▸ Dataset entries:

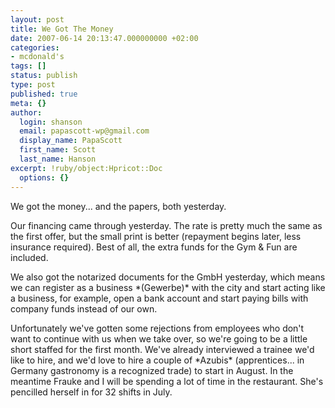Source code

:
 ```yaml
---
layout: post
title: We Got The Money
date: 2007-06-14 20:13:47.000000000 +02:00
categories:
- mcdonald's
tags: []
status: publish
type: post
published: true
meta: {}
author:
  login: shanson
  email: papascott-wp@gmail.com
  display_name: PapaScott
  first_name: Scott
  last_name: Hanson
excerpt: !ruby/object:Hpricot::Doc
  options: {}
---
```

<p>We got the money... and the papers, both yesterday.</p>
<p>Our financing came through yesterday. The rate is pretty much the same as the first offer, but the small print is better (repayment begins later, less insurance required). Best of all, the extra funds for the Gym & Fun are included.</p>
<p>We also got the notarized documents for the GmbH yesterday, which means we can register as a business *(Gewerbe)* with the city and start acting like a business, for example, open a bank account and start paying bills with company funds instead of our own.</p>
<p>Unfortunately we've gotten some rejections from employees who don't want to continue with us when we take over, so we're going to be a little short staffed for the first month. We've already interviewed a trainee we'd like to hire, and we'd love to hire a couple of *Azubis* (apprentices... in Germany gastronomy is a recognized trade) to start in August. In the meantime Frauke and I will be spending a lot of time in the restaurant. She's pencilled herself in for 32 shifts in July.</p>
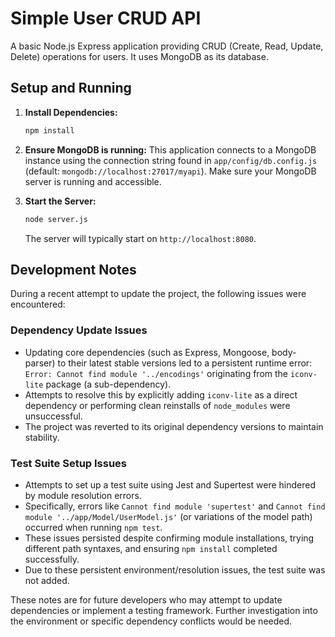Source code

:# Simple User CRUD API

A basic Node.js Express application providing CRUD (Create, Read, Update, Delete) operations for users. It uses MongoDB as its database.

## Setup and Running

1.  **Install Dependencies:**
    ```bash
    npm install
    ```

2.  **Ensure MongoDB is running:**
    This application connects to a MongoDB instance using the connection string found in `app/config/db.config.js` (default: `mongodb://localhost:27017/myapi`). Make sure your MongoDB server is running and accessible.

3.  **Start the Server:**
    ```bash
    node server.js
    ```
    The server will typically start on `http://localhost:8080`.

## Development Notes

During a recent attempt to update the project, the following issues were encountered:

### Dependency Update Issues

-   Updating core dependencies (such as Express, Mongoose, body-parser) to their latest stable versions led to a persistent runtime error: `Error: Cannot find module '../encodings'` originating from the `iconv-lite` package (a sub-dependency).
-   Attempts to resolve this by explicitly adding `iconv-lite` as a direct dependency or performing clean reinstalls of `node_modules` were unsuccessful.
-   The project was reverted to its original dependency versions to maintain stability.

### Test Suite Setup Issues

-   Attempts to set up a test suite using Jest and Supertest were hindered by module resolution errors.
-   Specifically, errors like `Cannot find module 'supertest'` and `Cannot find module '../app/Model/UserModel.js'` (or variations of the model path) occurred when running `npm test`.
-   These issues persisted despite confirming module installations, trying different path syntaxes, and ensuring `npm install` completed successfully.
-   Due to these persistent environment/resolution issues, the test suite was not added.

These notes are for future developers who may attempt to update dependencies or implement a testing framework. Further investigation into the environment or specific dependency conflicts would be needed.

==

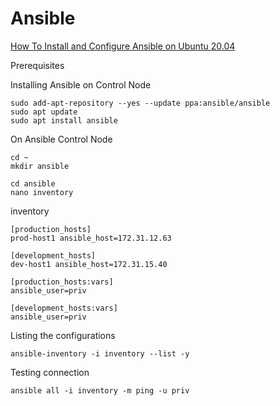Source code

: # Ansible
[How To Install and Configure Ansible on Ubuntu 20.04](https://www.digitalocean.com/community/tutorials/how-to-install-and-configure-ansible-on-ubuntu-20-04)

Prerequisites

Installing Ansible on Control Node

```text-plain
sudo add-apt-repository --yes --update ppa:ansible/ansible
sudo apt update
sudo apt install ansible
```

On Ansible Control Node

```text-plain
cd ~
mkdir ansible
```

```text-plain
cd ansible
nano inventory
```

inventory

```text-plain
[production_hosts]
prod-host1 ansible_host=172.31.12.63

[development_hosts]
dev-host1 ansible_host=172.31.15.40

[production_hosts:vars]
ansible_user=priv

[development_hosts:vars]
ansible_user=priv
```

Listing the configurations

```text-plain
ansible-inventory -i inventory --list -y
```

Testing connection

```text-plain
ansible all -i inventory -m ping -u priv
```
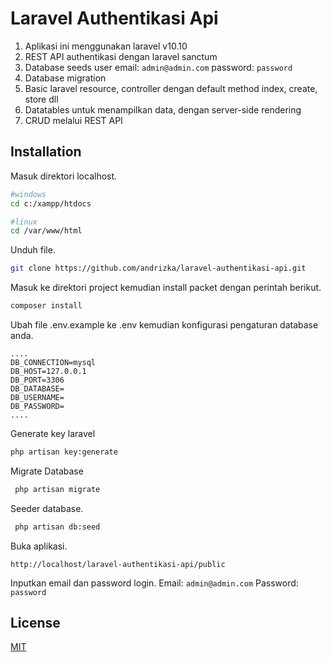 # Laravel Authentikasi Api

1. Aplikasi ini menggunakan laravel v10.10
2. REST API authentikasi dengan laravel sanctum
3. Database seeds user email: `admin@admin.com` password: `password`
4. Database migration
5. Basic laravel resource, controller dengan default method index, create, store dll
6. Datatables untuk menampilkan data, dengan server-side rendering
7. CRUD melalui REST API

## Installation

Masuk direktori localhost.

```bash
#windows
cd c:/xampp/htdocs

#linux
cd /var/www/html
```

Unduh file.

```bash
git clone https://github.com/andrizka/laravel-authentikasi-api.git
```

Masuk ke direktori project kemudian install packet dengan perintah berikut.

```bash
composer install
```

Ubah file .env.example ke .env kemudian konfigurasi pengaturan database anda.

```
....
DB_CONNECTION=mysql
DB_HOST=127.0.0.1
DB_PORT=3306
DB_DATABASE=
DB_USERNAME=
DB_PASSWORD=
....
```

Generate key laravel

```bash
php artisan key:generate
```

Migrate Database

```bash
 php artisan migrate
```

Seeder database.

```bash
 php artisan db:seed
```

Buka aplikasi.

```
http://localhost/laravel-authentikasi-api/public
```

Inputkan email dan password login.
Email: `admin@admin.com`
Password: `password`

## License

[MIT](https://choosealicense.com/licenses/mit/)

▸ Description of the task: Lines with the word "Attempts": copy each one from the data above.

▸ Answer to this problem:
-   Attempts to resolve this by explicitly adding `iconv-lite` as a direct dependency or performing clean reinstalls of `node_modules` were unsuccessful.
-   Attempts to set up a test suite using Jest and Supertest were hindered by module resolution errors.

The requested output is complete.